Congratulation to Ed Miliband and his partner Justine, who were married today. Or as the Mail put it ‘finally found the time to wed the mother of his two children’. Ed’s leadership has taken something of a beating in the media and in Westminster circles, especially since the local and devolved election results. Today, however, I’m writing in support of Ed’s leadership, at least to an extent.
I must first admit Ed was not my first choice for the leadership job, I supported Andy Burnham and I still believe we would have performed far better under his leadership in the local elections. Burnham recognised in his leadership campaign that the London-centric approach of the Party has led to a significant and dangerous degeneration of CLP’s outside the major cities, where it is far harder to maintain a vibrant and involving political atmosphere. Far more needs to be done to encourage and support Labour members across Britain to become active and encourage others to be active. That’s another story.

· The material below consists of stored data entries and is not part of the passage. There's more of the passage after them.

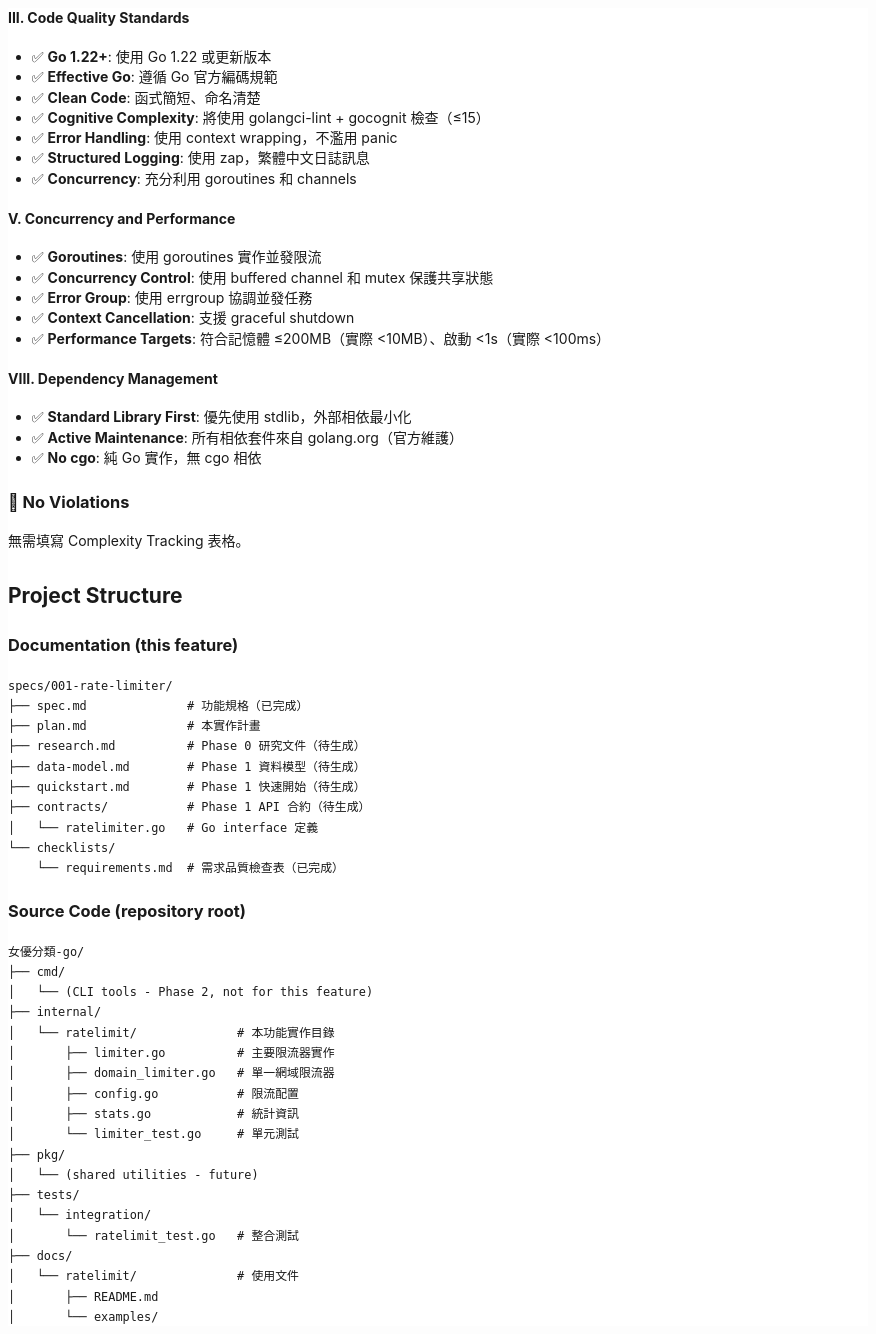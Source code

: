 #### III. Code Quality Standards
- ✅ **Go 1.22+**: 使用 Go 1.22 或更新版本
- ✅ **Effective Go**: 遵循 Go 官方編碼規範
- ✅ **Clean Code**: 函式簡短、命名清楚
- ✅ **Cognitive Complexity**: 將使用 golangci-lint + gocognit 檢查（≤15）
- ✅ **Error Handling**: 使用 context wrapping，不濫用 panic
- ✅ **Structured Logging**: 使用 zap，繁體中文日誌訊息
- ✅ **Concurrency**: 充分利用 goroutines 和 channels

#### V. Concurrency and Performance
- ✅ **Goroutines**: 使用 goroutines 實作並發限流
- ✅ **Concurrency Control**: 使用 buffered channel 和 mutex 保護共享狀態
- ✅ **Error Group**: 使用 errgroup 協調並發任務
- ✅ **Context Cancellation**: 支援 graceful shutdown
- ✅ **Performance Targets**: 符合記憶體 ≤200MB（實際 <10MB）、啟動 <1s（實際 <100ms）

#### VIII. Dependency Management
- ✅ **Standard Library First**: 優先使用 stdlib，外部相依最小化
- ✅ **Active Maintenance**: 所有相依套件來自 golang.org（官方維護）
- ✅ **No cgo**: 純 Go 實作，無 cgo 相依

### 🚫 No Violations

無需填寫 Complexity Tracking 表格。

## Project Structure

### Documentation (this feature)

```
specs/001-rate-limiter/
├── spec.md              # 功能規格（已完成）
├── plan.md              # 本實作計畫
├── research.md          # Phase 0 研究文件（待生成）
├── data-model.md        # Phase 1 資料模型（待生成）
├── quickstart.md        # Phase 1 快速開始（待生成）
├── contracts/           # Phase 1 API 合約（待生成）
│   └── ratelimiter.go   # Go interface 定義
└── checklists/
    └── requirements.md  # 需求品質檢查表（已完成）
```

### Source Code (repository root)

```
女優分類-go/
├── cmd/
│   └── (CLI tools - Phase 2, not for this feature)
├── internal/
│   └── ratelimit/              # 本功能實作目錄
│       ├── limiter.go          # 主要限流器實作
│       ├── domain_limiter.go   # 單一網域限流器
│       ├── config.go           # 限流配置
│       ├── stats.go            # 統計資訊
│       └── limiter_test.go     # 單元測試
├── pkg/
│   └── (shared utilities - future)
├── tests/
│   └── integration/
│       └── ratelimit_test.go   # 整合測試
├── docs/
│   └── ratelimit/              # 使用文件
│       ├── README.md
│       └── examples/
```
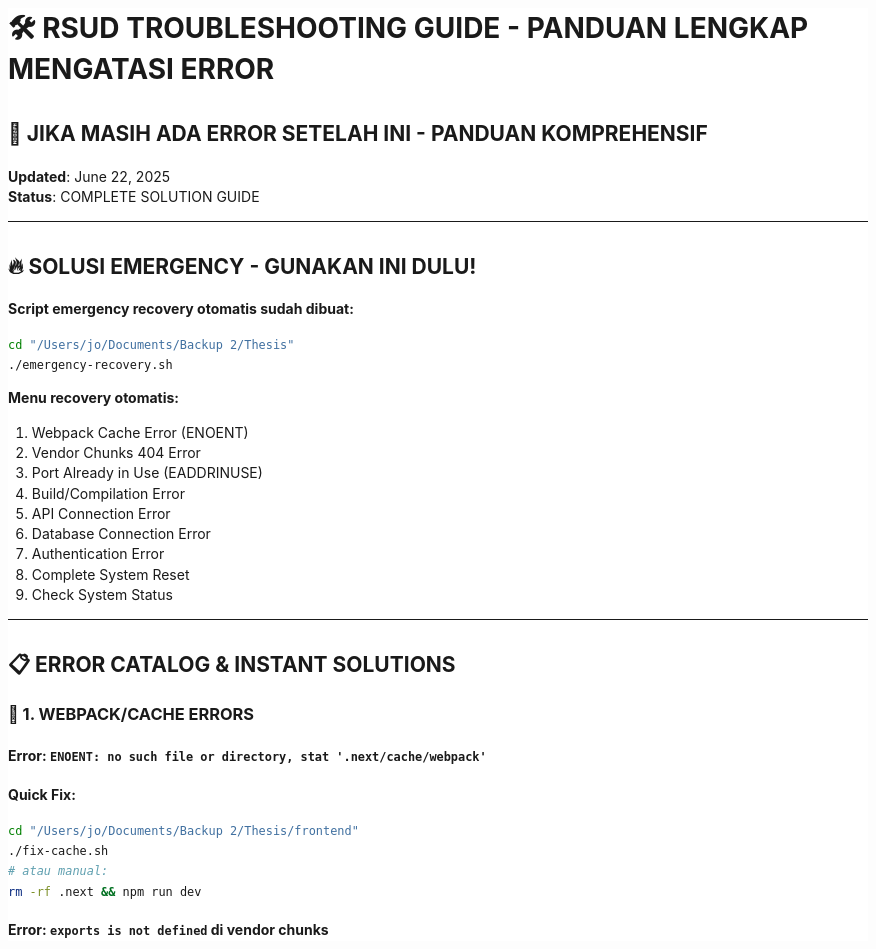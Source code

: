 # 🛠️ RSUD TROUBLESHOOTING GUIDE - PANDUAN LENGKAP MENGATASI ERROR

## 🚨 **JIKA MASIH ADA ERROR SETELAH INI - PANDUAN KOMPREHENSIF**

**Updated**: June 22, 2025  
**Status**: COMPLETE SOLUTION GUIDE

---

## 🔥 **SOLUSI EMERGENCY - GUNAKAN INI DULU!**

**Script emergency recovery otomatis sudah dibuat:**

```bash
cd "/Users/jo/Documents/Backup 2/Thesis"
./emergency-recovery.sh
```

**Menu recovery otomatis:**

1. Webpack Cache Error (ENOENT)
2. Vendor Chunks 404 Error
3. Port Already in Use (EADDRINUSE)
4. Build/Compilation Error
5. API Connection Error
6. Database Connection Error
7. Authentication Error
8. Complete System Reset
9. Check System Status

---

## 📋 **ERROR CATALOG & INSTANT SOLUTIONS**

### **🔧 1. WEBPACK/CACHE ERRORS**

#### **Error:** `ENOENT: no such file or directory, stat '.next/cache/webpack'`

**Quick Fix:**

```bash
cd "/Users/jo/Documents/Backup 2/Thesis/frontend"
./fix-cache.sh
# atau manual:
rm -rf .next && npm run dev
```

#### **Error:** `exports is not defined` di vendor chunks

As most now (finally) recognise, the leadership have failed to land any convincing blows on Cameron and his Tories, who have happily taunted like John Cleese’s frenchman in The Holy Grail from behind their Lib Dem flavoured Star Wars defence system. The shadow cabinet need to find a way to puncture this insulating Chris Huhne balloon, and to capitalise on the evident chaos within the coalition. They’ve had more gaffes in the last few months than we managed in the entire Brown premiership. That is a role for the shadow cabinet, especially in the areas where they clearly have far more competence than their opposite numbers. Think Balls v Osborne, Cooper v May, Burnham v Gove.

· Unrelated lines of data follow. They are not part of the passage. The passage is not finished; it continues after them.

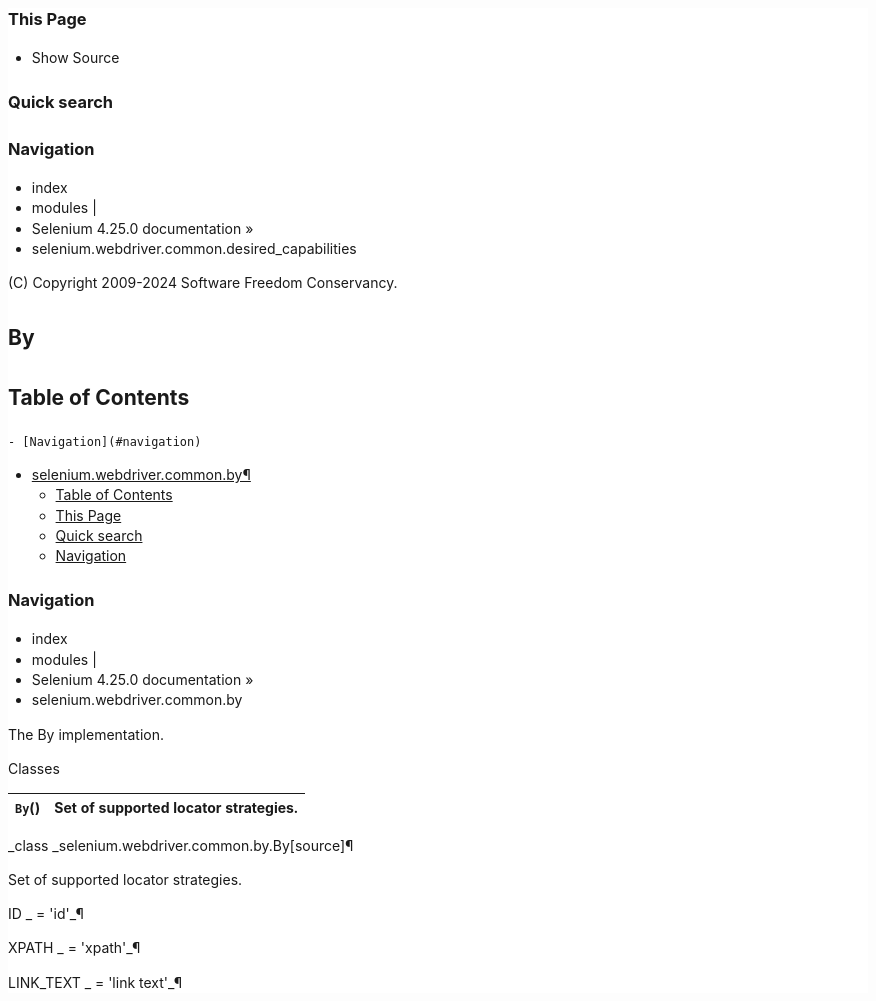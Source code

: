 ### This Page

  * Show Source

### Quick search

### Navigation

  * index
  * modules |
  * Selenium 4.25.0 documentation »
  * selenium.webdriver.common.desired_capabilities

(C) Copyright 2009-2024 Software Freedom Conservancy.

## By

## Table of Contents

    - [Navigation](#navigation)
- [selenium.webdriver.common.by¶](#seleniumwebdrivercommonby)
    - [Table of Contents](#table-of-contents)
    - [This Page](#this-page)
    - [Quick search](#quick-search)
    - [Navigation](#navigation)

### Navigation

  * index
  * modules |
  * Selenium 4.25.0 documentation »
  * selenium.webdriver.common.by


The By implementation.

Classes

`By`() | Set of supported locator strategies.  
---|---  
  
_class _selenium.webdriver.common.by.By[source]¶

    

Set of supported locator strategies.

ID _ = 'id'_¶

    

XPATH _ = 'xpath'_¶

    

LINK_TEXT _ = 'link text'_¶

    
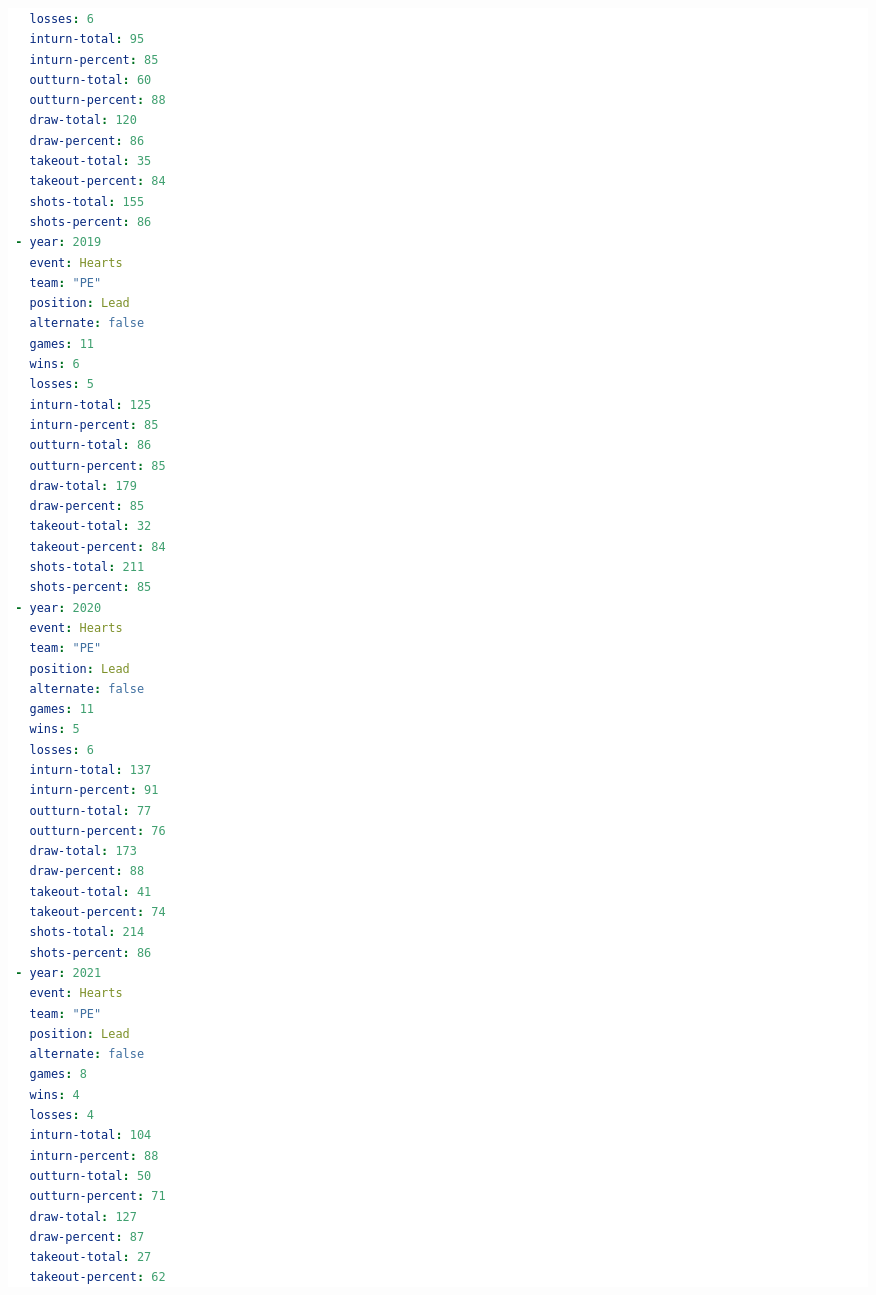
 ```yaml
   losses: 6
   inturn-total: 95
   inturn-percent: 85
   outturn-total: 60
   outturn-percent: 88
   draw-total: 120
   draw-percent: 86
   takeout-total: 35
   takeout-percent: 84
   shots-total: 155
   shots-percent: 86
 - year: 2019
   event: Hearts
   team: "PE"
   position: Lead
   alternate: false
   games: 11
   wins: 6
   losses: 5
   inturn-total: 125
   inturn-percent: 85
   outturn-total: 86
   outturn-percent: 85
   draw-total: 179
   draw-percent: 85
   takeout-total: 32
   takeout-percent: 84
   shots-total: 211
   shots-percent: 85
 - year: 2020
   event: Hearts
   team: "PE"
   position: Lead
   alternate: false
   games: 11
   wins: 5
   losses: 6
   inturn-total: 137
   inturn-percent: 91
   outturn-total: 77
   outturn-percent: 76
   draw-total: 173
   draw-percent: 88
   takeout-total: 41
   takeout-percent: 74
   shots-total: 214
   shots-percent: 86
 - year: 2021
   event: Hearts
   team: "PE"
   position: Lead
   alternate: false
   games: 8
   wins: 4
   losses: 4
   inturn-total: 104
   inturn-percent: 88
   outturn-total: 50
   outturn-percent: 71
   draw-total: 127
   draw-percent: 87
   takeout-total: 27
   takeout-percent: 62
```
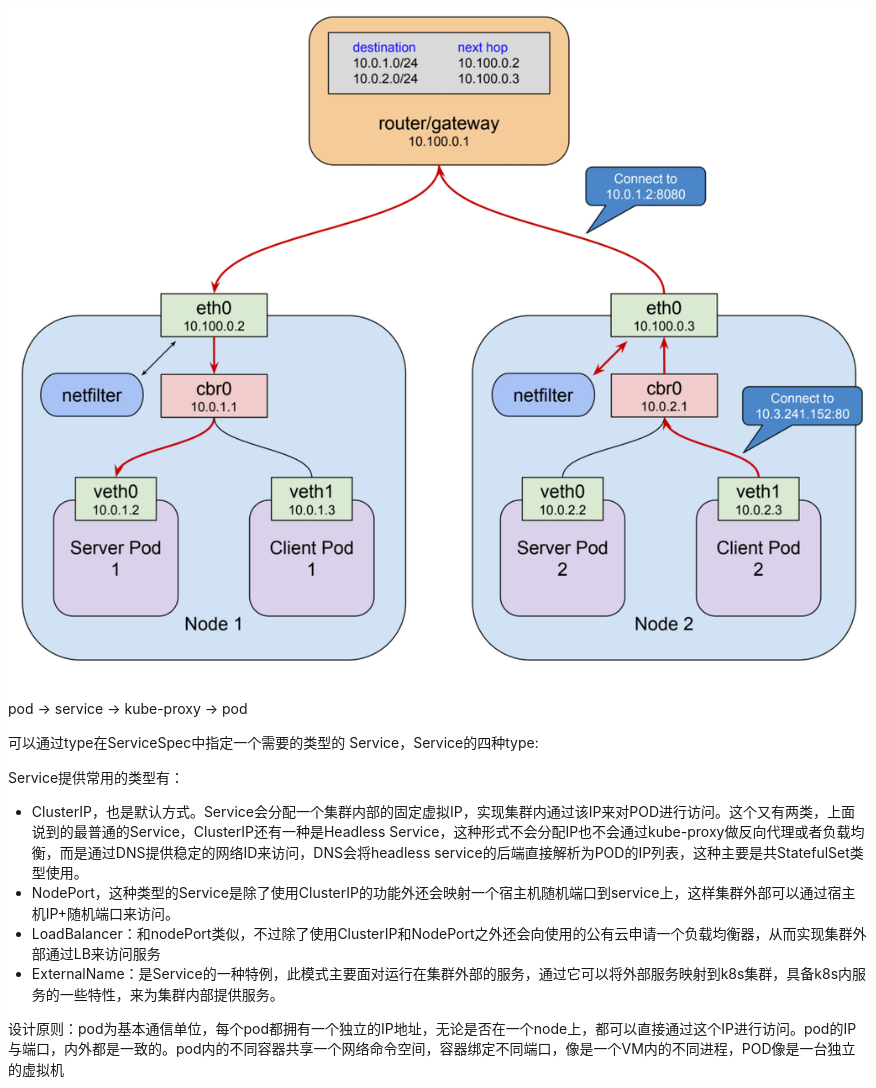 ![preview](docker学习.assets/3299226181-5e13db9490e62.png)

pod -> service -> kube-proxy -> pod



可以通过type在ServiceSpec中指定一个需要的类型的 Service，Service的四种type:

Service提供常用的类型有：

- ClusterIP，也是默认方式。Service会分配一个集群内部的固定虚拟IP，实现集群内通过该IP来对POD进行访问。这个又有两类，上面说到的最普通的Service，ClusterIP还有一种是Headless Service，这种形式不会分配IP也不会通过kube-proxy做反向代理或者负载均衡，而是通过DNS提供稳定的网络ID来访问，DNS会将headless service的后端直接解析为POD的IP列表，这种主要是共StatefulSet类型使用。
- NodePort，这种类型的Service是除了使用ClusterIP的功能外还会映射一个宿主机随机端口到service上，这样集群外部可以通过宿主机IP+随机端口来访问。
- LoadBalancer：和nodePort类似，不过除了使用ClusterIP和NodePort之外还会向使用的公有云申请一个负载均衡器，从而实现集群外部通过LB来访问服务
- ExternalName：是Service的一种特例，此模式主要面对运行在集群外部的服务，通过它可以将外部服务映射到k8s集群，具备k8s内服务的一些特性，来为集群内部提供服务。



设计原则：pod为基本通信单位，每个pod都拥有一个独立的IP地址，无论是否在一个node上，都可以直接通过这个IP进行访问。pod的IP与端口，内外都是一致的。pod内的不同容器共享一个网络命令空间，容器绑定不同端口，像是一个VM内的不同进程，POD像是一台独立的虚拟机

Ed, on the other hand, should keep doing what he’s doing. His leadership style has been characterised by his honesty, forthrightness, clarity and lack of showmanship. Polling has supported the idea that Ed is developing a reputation for honesty, when he talks people feel they can trust him. PMQ’s has been the best expression of this. Faced with a public school bully, short on facts, ideas, or manners, Ed has done his job, representing the opposition to scrutinise and criticise the coalition, without resorting the ad hominum attacks that the public hate.

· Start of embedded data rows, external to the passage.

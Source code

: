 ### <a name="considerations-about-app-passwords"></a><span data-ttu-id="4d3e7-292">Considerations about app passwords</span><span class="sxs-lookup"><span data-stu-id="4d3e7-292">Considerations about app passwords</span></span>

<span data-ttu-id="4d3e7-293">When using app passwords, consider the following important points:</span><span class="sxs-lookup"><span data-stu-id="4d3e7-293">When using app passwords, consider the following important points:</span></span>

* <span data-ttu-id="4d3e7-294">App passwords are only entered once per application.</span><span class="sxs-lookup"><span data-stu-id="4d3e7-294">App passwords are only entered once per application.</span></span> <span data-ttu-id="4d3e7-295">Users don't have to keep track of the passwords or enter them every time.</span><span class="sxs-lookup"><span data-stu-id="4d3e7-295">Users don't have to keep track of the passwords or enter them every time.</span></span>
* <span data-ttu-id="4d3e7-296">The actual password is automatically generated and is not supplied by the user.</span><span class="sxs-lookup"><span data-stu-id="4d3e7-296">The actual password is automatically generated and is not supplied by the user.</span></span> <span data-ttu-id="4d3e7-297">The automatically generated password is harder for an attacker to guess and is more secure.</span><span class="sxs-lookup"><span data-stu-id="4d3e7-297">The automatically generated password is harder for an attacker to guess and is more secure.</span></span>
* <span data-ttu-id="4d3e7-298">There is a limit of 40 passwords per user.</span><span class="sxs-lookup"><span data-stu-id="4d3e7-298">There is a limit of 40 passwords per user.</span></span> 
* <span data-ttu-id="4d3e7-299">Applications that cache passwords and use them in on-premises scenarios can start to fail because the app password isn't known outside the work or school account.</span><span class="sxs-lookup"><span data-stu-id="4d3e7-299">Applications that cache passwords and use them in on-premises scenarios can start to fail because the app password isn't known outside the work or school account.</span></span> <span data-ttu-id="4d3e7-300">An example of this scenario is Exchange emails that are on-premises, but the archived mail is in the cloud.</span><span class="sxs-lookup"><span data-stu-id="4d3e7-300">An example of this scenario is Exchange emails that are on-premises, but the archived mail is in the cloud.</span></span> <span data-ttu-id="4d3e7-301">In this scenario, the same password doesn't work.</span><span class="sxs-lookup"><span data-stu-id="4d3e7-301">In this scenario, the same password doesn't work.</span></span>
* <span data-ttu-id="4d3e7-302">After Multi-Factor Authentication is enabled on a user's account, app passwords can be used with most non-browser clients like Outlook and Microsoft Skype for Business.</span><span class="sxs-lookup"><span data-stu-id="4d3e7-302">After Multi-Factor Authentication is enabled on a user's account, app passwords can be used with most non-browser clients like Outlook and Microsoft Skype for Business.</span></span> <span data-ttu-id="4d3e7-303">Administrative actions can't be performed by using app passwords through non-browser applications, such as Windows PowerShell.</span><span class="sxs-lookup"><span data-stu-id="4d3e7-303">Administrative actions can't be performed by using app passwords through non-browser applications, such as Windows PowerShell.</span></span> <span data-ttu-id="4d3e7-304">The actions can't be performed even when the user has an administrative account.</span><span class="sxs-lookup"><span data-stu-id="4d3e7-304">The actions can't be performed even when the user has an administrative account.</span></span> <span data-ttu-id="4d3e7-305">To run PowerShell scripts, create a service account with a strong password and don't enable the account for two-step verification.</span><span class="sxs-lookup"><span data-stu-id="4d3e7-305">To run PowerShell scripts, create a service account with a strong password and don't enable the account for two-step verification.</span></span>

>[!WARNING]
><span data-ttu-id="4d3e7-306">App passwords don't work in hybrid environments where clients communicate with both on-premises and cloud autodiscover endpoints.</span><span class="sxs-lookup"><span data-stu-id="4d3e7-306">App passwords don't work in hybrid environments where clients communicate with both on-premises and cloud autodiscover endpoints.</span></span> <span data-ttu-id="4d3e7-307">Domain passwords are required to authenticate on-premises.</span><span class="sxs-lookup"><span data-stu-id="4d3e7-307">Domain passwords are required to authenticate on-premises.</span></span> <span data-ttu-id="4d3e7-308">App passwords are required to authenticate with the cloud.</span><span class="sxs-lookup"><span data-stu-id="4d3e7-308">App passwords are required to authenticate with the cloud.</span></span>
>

I hope it stays that way, despite advisors worrying about the polls. It may not be good for the party right now, but it’s good for politics. The personal vitriol that the media thrives on goes a long way to alienating people from the bunch of middle class rich boys squabbling in a big palace. It may take some time for the media to adjust, but I hope Ed sticks to his guns. I accept this must be balanced with a strategy across the shadow cabinet to beat the coalition and Ed will need to improve to show he can beat the Tories as well as win our trust.
He should talk about how the coalition are hurting ordinary people, and outline a Labour vision for the future, but deal with issues and policy, not with personalities. The public will thank him for it.